In the two previous films, Fuqua and Washington (plus series screenwriter Richard Wenk) imagined the mysterious Robert as a self-styled vigilante, a former operative who opted to spend his “retirement” getting into all kinds of scrapes to help out good people with no other hope. Russian mobsters, evil mercenaries, hellbent terrorists, even unthinking graffiti artists — all have fallen to Robert and his special brand of brutal violence. (This is the sort of franchise in which the star ripped a man’s hand in two — what does he do for an encore?) Robert is aging, but he’s not stopping. It just takes a him a little longer to get there.
Holed up in a delightful village on the Amalfi Coast under the care of both the kind-hearted doc (Remo Girone) and his kind-hearted cop friend (Eugenio Mastrandrea), Robert grows a little soft. He spends his days hobbling up and down the many stairs of the picturesque village or stopping for tea at an outdoor cafe. The village takes him in without question — when a resident says, “They see you as one of us now,” the audience came to the same conclusion long before — and Robert spends his days with the doc, the cop, the pretty cafe owner, even the local fishmonger and his wife.
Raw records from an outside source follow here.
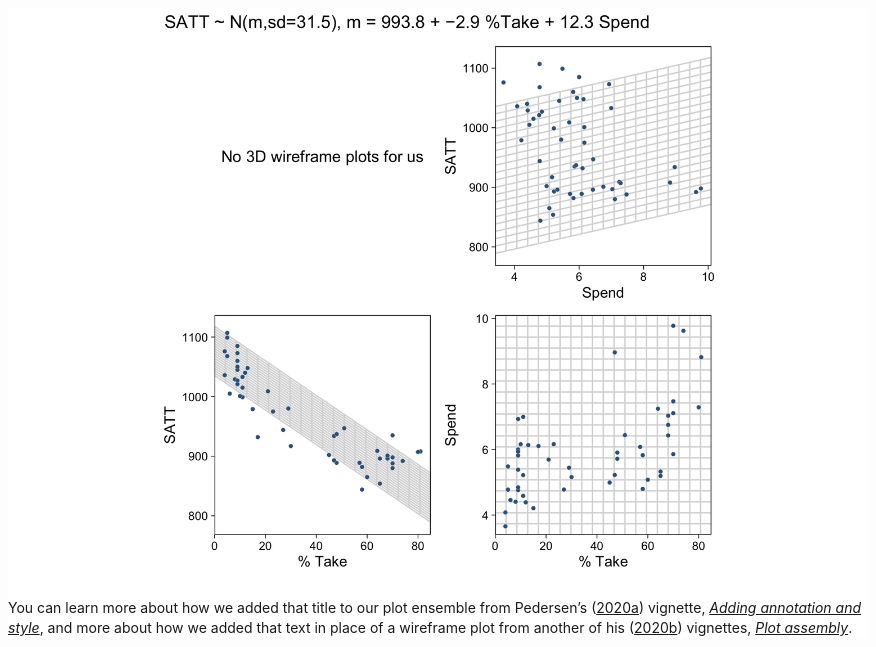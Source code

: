 <img src="18_files/figure-gfm/unnamed-chunk-19-1.png" width="576" style="display: block; margin: auto;" />

You can learn more about how we added that title to our plot ensemble
from Pedersen’s
([2020](#ref-Pedersen2020AddingAnnotation)[a](#ref-Pedersen2020AddingAnnotation))
vignette, [*Adding annotation and
style*](https://patchwork.data-imaginist.com/articles/guides/annotation.html),
and more about how we added that text in place of a wireframe plot from
another of his
([2020](#ref-Pedersen2020PlotAssembly)[b](#ref-Pedersen2020PlotAssembly))
vignettes, [*Plot
assembly*](https://patchwork.data-imaginist.com/articles/guides/assembly.html).
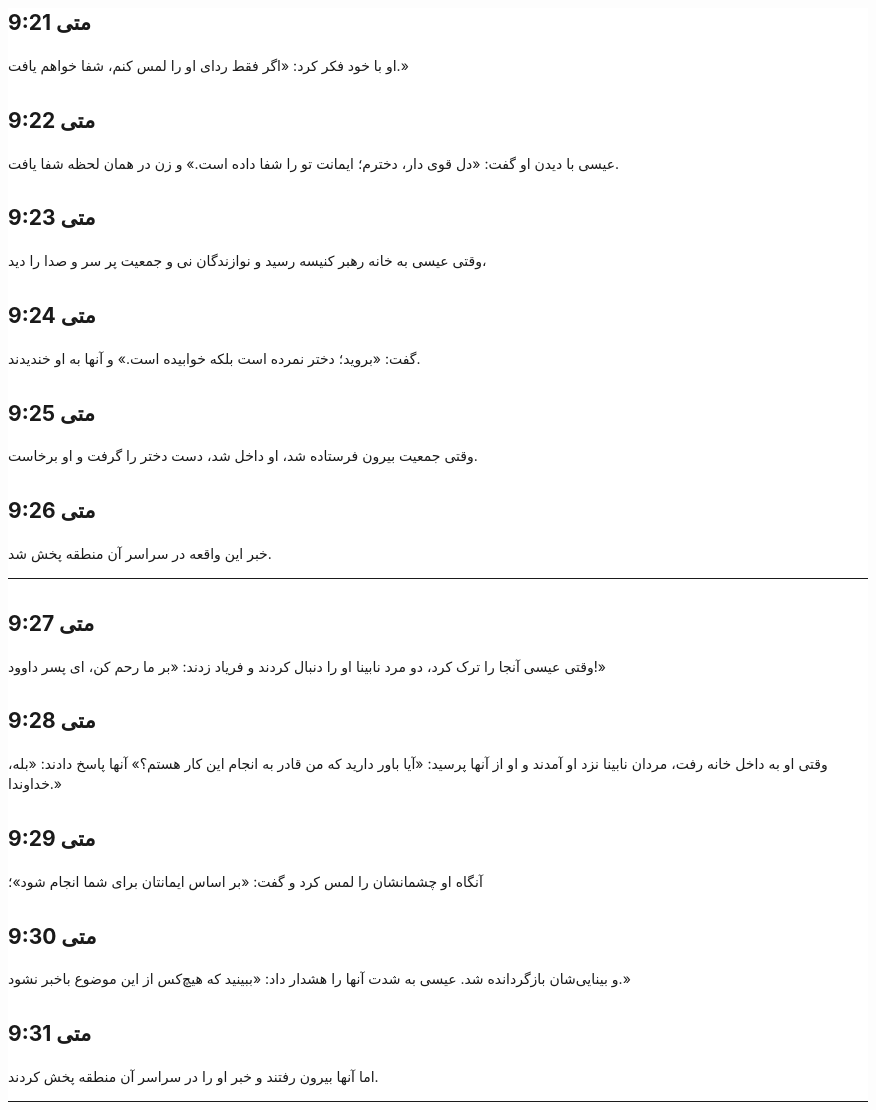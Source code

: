## متی 9:21

او با خود فکر کرد: «اگر فقط ردای او را لمس کنم، شفا خواهم یافت.»

## متی 9:22

عیسی با دیدن او گفت: «دل قوی دار، دخترم؛ ایمانت تو را شفا داده است.» و زن در همان لحظه شفا یافت.

## متی 9:23

وقتی عیسی به خانه رهبر کنیسه رسید و نوازندگان نی و جمعیت پر سر و صدا را دید،

## متی 9:24

گفت: «بروید؛ دختر نمرده است بلکه خوابیده است.» و آنها به او خندیدند.

## متی 9:25

وقتی جمعیت بیرون فرستاده شد، او داخل شد، دست دختر را گرفت و او برخاست.

## متی 9:26

خبر این واقعه در سراسر آن منطقه پخش شد.

---

## متی 9:27

وقتی عیسی آنجا را ترک کرد، دو مرد نابینا او را دنبال کردند و فریاد زدند: «بر ما رحم کن، ای پسر داوود!»

## متی 9:28

وقتی او به داخل خانه رفت، مردان نابینا نزد او آمدند و او از آنها پرسید: «آیا باور دارید که من قادر به انجام این کار هستم؟» آنها پاسخ دادند: «بله، خداوندا.»

## متی 9:29

آنگاه او چشمانشان را لمس کرد و گفت: «بر اساس ایمانتان برای شما انجام شود»؛

## متی 9:30

و بینایی‌شان بازگردانده شد. عیسی به شدت آنها را هشدار داد: «ببینید که هیچ‌کس از این موضوع باخبر نشود.»

## متی 9:31

اما آنها بیرون رفتند و خبر او را در سراسر آن منطقه پخش کردند.

---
As you might imagine, traditional retirement doesn’t suit Robert. So it’s exceedingly fortunate that his European idyll attracted the very kind of people he’s spent so long trying to exterminate. We’re talking, of course, about the mafia. The actual, real-deal Italian mafia, the Camorra, the dudes who have done this sort of thing for decades. And these dudes are not your typical mafia bad guys; they’re also drug pushers in bed with terrorist groups, literally selling a “jihad drug” (as it’s repeatedly referred to in the film, take that as you will) to fund all sorts of horrible acts.
Led by the comically evil Vincent Quaranta (Andrea Scarduzio) and his bumbling brother Marco (Andrea Dodero), this particular group has their eyes on Robert’s new village for their next big score — they want to turn it into a tourist trap, obviously the most nefarious scheme possible — and they’re willing to do whatever’s necessary in their quest to, uh, build a casino?
As ever, the details don’t matter. What matters is that Robert McCall is going to murder a bunch of bad guys in increasingly chaotic ways (one final death is so outrageous this critic laughed aloud, and which doesn’t seem to be the expected intention), all set against stunning Italian locales.
And that’s before Fuqua adds an unexpected treat in the form of Dakota Fanning, Washington’s “Man on Fire” co-star, who pops up as a junior analyst Robert cold-calls (spin-off set-up, ahoy!) when he realizes things are going topside in the village and he might want to wrangle some outside support. Fanning’s turn as straitlaced intelligence wonk Emma Collins isn’t necessary, but it gives Robert new dimensions, eases come creaky exposition, and allows the film to be tied into a nifty bow. You could do far worse for the third film in a franchise.
And does it feel like a final film? While all of Fuqua’s previous “Equalizer” joints ended in a place of relative peace for Robert, this third entry leans even harder on the sense that things have wrapped up, albeit with buckets of blood spilled in service to another hand-ripping good time. If this is the end of “The Equalizer,” it’s a good one, a high note that overcomes confusion, complications, and convolutions to give everyone — Robert, Emma, kind-hearted Italians, the audience — a lavish adventure to remember.
Grade: B-
A Sony release, “The Equalizer 3” will hit theaters on Friday, September 1.